The headline makes it sound like they have engineering challenges that can't be overcome when actually the classification in this report tells us nothing new.
Here is a link to the report that they are referencing:
It summarizes about 150 projects in about 30 pages, so there is no specific rationale or analysis given for why each project receives the rating that they give it.
The description of the colour ratings says:
Annex A: Explanation of DCA colour ratings
The DCA is an evaluation from the IPA or the SRO of a project’s likelihood of achieving its aims and objectives, and doing so on time and on budget
...
Red: Successful delivery of the project appears to be unachievable. There are major issues with project definition, schedule, budget, quality and/or benefits delivery, which at this stage do not appear to be manageable or resolvable. The project may need re-scoping and/or its overall viability reassessed.
The HS2 projects are already over-budget (as stated in the article), so it is clear that the likelihood of achieving them on budget is zero, which makes a Red rating inevitable, and not particularly newsworthy.
I try not to be all doom and gloom, but this is the exact sort and scale of project the UK needs to be successfully completing to combat climate change. The fact we can't is legitimately terrifying.
It's not, so far as I can tell, saying that the project cannot be done. The Red rating, equivalent to unachievable, is measuring against the goals set for the project, including financial.
So what this is saying (or rather confirming) is that it's not achievable based on the current project goals. Or to put it another way, it's over budget and cannot be delivered within budget.
So yeah, still not great that we can't deliver something like this on budget, but if you look in to how it was originally costed for the business case there are holes in the logic large enough to drive several high speed trains through. Sideways. Hopefully the benefits are large enough that they still go through with it, but I suspect that's largely dependent on which narratives take hold during the run up to the next election and whether the Tories can gaslight people in to thinking that country finances work the same way as personal finances.
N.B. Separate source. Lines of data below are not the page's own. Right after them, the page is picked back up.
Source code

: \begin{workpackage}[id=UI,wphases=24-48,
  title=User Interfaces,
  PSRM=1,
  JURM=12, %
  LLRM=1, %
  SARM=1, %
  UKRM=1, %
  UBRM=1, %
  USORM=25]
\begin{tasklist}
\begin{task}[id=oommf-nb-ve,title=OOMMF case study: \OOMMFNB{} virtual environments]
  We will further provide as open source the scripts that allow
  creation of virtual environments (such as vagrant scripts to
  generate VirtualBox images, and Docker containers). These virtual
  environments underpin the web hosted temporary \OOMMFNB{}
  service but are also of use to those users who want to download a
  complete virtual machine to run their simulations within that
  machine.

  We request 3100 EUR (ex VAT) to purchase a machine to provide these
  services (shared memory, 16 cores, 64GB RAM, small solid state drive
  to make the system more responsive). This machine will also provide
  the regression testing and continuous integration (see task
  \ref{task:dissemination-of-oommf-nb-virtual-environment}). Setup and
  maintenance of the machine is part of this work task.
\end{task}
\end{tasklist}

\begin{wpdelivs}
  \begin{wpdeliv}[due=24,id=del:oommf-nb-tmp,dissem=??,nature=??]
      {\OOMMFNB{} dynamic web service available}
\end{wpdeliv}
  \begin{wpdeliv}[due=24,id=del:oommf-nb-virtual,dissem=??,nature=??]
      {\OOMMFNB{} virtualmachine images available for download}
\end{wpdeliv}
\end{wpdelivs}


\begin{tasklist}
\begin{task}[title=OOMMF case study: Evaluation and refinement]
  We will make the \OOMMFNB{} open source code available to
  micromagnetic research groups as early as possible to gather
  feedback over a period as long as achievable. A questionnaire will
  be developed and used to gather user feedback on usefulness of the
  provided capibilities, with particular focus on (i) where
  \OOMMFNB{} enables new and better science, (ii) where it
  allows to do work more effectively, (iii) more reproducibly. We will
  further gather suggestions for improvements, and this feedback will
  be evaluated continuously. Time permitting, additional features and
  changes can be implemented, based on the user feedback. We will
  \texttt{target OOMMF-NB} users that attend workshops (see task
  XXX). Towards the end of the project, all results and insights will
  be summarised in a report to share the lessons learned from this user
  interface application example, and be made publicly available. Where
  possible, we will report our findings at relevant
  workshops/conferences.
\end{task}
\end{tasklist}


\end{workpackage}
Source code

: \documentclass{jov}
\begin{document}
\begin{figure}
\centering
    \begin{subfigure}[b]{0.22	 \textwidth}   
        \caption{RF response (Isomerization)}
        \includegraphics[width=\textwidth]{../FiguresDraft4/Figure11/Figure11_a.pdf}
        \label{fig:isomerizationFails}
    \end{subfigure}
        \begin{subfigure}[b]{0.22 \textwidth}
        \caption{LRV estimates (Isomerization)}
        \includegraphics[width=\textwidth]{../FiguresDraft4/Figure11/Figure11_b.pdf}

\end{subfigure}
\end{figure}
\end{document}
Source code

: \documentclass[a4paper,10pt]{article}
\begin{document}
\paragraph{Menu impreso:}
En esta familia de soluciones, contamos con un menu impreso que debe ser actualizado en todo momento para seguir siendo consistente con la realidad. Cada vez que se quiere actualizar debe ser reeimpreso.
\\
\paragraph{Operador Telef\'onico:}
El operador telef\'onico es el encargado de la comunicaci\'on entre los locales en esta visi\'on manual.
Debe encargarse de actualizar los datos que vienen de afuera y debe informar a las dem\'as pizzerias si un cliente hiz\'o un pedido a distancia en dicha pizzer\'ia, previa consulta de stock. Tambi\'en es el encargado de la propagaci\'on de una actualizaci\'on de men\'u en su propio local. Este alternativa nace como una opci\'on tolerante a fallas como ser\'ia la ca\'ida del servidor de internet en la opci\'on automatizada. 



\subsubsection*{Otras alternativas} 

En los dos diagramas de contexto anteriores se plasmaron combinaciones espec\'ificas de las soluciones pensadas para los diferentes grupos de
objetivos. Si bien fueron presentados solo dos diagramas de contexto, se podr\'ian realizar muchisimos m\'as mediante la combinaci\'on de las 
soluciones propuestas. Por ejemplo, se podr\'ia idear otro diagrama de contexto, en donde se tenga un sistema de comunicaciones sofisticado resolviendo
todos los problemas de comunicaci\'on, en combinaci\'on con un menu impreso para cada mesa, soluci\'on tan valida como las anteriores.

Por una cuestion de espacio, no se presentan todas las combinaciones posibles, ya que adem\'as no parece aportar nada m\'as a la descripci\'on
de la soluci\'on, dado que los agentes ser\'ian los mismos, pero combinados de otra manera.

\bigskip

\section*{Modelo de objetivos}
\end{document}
That's not exactly the case, your second link even states that HS2 would offset (via modal shift) more carbon than it emits during construction.
That ofcourse isn't to say we should hand wave it away, construction is one of the worst industries when it comes to pollution. But, the problem is we will need to build things, because the structure of society needs to change to stop being so carbon dependant. If we do nothing, then we still have all the structural problems which caused the problem in the first place.
HS2 stops, some, people having to drive. Longer term, it would also help to move business concentration away from the south east. Decentralisation across the entire UK would mean that a lot more things are a lot more local to a lot more people. HS2 doesn't do that alone, but HS2-type projects (my original comment) absolutely do.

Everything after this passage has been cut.